Record excerpts ▸
Segment Open

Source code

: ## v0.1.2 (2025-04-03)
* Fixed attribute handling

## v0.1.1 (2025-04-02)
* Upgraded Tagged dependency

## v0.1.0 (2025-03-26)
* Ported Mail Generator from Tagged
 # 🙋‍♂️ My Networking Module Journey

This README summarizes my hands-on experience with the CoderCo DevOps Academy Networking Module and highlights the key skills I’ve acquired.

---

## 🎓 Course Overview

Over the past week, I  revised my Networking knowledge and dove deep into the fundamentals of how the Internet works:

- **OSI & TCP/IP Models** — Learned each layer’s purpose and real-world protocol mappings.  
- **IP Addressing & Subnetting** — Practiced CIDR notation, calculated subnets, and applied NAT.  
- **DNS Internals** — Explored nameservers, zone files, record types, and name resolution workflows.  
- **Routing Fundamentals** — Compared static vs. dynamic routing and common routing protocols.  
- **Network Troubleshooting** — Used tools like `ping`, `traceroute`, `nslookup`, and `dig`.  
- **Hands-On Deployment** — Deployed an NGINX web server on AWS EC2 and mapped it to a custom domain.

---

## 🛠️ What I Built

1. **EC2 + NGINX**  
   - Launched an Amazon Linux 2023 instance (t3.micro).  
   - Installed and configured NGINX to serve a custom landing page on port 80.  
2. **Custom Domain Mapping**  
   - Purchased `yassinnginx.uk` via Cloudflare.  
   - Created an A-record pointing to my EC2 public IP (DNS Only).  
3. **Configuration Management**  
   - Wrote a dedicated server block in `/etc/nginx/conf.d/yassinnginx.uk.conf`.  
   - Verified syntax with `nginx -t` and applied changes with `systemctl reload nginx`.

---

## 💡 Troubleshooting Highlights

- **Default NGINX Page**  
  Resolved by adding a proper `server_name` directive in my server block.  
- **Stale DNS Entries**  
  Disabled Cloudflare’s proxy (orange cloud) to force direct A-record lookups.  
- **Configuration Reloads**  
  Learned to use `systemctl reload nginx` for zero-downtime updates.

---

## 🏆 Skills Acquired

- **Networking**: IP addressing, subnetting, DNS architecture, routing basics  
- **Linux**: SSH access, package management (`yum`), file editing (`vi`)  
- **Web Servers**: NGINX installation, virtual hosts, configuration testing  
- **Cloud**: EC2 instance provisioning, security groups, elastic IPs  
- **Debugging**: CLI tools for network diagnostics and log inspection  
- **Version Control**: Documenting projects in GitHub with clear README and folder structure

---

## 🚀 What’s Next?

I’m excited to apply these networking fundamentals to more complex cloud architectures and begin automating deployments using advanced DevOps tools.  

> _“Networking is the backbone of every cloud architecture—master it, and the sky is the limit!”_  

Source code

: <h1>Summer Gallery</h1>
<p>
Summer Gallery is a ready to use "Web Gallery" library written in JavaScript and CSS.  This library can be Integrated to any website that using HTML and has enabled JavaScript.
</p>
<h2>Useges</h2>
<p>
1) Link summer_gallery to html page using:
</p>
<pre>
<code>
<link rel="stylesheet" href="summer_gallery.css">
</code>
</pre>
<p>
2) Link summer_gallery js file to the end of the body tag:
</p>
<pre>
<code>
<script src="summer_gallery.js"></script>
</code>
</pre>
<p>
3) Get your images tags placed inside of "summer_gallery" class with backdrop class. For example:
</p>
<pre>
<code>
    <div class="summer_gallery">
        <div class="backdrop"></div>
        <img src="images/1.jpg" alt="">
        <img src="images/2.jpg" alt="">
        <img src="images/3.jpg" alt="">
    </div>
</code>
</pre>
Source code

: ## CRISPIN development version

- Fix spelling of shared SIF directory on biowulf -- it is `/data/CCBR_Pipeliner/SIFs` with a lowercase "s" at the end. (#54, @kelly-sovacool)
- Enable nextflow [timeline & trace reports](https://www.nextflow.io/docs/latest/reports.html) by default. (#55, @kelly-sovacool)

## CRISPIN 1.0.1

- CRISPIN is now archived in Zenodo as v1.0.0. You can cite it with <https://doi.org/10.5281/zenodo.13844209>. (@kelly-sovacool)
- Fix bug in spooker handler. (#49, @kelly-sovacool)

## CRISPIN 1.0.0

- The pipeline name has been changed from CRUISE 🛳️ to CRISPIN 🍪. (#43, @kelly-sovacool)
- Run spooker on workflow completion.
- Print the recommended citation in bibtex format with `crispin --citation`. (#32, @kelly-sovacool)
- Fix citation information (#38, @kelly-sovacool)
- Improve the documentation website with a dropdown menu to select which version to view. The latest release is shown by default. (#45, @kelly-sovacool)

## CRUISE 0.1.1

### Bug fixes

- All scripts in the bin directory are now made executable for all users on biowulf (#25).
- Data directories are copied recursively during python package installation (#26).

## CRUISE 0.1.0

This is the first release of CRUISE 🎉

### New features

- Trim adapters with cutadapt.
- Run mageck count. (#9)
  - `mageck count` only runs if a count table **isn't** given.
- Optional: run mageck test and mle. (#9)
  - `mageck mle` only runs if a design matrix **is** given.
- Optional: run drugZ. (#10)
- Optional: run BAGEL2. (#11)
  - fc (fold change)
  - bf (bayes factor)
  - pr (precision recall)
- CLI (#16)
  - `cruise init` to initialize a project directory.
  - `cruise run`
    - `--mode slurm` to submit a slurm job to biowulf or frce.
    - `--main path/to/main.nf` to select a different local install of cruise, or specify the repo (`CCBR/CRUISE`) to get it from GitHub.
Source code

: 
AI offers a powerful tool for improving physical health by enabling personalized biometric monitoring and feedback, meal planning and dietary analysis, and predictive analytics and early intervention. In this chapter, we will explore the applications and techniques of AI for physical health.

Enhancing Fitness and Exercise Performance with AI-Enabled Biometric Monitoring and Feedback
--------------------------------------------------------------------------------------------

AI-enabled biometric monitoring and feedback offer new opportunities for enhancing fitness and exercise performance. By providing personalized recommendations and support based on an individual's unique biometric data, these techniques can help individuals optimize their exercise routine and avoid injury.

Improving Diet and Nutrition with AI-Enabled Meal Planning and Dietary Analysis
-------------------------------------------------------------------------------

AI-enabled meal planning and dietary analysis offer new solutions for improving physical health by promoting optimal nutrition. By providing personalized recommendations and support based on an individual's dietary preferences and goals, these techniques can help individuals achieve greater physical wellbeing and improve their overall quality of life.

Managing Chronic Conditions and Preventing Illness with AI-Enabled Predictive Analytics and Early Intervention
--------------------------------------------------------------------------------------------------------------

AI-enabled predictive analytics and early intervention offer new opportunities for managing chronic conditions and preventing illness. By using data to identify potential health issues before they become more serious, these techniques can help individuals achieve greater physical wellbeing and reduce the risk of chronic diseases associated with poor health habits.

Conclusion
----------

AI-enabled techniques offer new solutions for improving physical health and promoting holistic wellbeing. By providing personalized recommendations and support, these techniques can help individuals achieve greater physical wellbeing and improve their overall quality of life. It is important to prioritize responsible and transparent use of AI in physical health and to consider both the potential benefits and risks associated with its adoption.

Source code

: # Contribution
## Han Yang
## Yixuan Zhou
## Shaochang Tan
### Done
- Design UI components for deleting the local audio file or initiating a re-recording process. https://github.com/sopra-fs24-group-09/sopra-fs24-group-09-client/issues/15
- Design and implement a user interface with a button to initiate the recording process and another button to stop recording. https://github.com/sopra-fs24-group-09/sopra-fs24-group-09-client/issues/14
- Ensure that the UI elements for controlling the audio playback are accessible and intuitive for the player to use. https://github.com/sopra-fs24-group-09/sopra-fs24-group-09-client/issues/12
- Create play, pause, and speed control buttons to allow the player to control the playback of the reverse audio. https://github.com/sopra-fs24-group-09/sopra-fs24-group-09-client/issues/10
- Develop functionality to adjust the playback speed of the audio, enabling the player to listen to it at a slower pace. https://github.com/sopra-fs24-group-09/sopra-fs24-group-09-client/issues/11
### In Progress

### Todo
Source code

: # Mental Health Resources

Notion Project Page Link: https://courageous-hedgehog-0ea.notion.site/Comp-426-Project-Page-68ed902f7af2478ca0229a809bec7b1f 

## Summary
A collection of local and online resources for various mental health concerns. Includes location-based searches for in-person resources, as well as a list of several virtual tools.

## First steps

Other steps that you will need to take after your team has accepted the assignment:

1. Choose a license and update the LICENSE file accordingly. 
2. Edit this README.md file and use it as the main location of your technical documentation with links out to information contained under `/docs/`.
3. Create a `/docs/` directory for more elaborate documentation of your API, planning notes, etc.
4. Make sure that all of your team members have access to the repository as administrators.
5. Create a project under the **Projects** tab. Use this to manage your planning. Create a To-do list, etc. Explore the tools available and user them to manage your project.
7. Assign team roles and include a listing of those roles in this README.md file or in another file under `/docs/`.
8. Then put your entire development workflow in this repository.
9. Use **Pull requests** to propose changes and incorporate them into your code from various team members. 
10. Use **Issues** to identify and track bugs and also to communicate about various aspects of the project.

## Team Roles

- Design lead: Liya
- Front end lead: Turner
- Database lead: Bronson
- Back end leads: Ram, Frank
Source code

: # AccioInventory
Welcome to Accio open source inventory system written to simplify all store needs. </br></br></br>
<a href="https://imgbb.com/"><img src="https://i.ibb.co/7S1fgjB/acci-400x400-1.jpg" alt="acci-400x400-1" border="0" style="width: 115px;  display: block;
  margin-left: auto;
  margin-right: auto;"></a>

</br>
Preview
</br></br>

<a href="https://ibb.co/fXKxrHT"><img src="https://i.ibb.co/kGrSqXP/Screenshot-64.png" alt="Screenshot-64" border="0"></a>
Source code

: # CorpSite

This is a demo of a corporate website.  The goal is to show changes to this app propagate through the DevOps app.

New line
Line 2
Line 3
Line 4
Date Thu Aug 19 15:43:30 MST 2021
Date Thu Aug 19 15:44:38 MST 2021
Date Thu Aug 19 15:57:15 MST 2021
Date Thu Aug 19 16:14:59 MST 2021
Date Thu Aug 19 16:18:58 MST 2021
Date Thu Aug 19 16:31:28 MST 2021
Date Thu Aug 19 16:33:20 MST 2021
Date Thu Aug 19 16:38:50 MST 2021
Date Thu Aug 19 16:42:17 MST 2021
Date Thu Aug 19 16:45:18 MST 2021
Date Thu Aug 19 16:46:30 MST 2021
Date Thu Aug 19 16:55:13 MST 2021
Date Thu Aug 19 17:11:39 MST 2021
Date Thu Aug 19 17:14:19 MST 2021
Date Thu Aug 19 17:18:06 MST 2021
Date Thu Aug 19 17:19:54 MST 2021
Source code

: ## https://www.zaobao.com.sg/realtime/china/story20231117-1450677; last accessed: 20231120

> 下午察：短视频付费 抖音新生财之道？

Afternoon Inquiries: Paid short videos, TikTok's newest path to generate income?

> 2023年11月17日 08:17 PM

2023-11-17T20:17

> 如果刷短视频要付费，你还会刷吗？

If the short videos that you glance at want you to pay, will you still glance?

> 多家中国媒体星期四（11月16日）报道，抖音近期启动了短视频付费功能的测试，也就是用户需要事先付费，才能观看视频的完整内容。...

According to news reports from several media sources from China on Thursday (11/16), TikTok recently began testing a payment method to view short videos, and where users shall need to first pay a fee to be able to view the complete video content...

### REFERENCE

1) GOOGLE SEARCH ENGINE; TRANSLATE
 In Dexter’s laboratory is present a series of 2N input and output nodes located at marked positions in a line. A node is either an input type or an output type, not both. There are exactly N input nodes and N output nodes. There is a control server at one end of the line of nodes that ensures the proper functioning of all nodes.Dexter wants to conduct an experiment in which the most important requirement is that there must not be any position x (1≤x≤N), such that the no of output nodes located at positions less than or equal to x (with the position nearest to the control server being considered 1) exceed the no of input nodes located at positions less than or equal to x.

Segment Closed

From the line that has "## 🏆 Skills Acquired" through the line that has "## 🚀 What’s Next?", copy every line exactly as it appears above, and leave out all others.

## 🏆 Skills Acquired

- **Networking**: IP addressing, subnetting, DNS architecture, routing basics  
- **Linux**: SSH access, package management (`yum`), file editing (`vi`)  
- **Web Servers**: NGINX installation, virtual hosts, configuration testing  
- **Cloud**: EC2 instance provisioning, security groups, elastic IPs  
- **Debugging**: CLI tools for network diagnostics and log inspection  
- **Version Control**: Documenting projects in GitHub with clear README and folder structure

---

## 🚀 What’s Next?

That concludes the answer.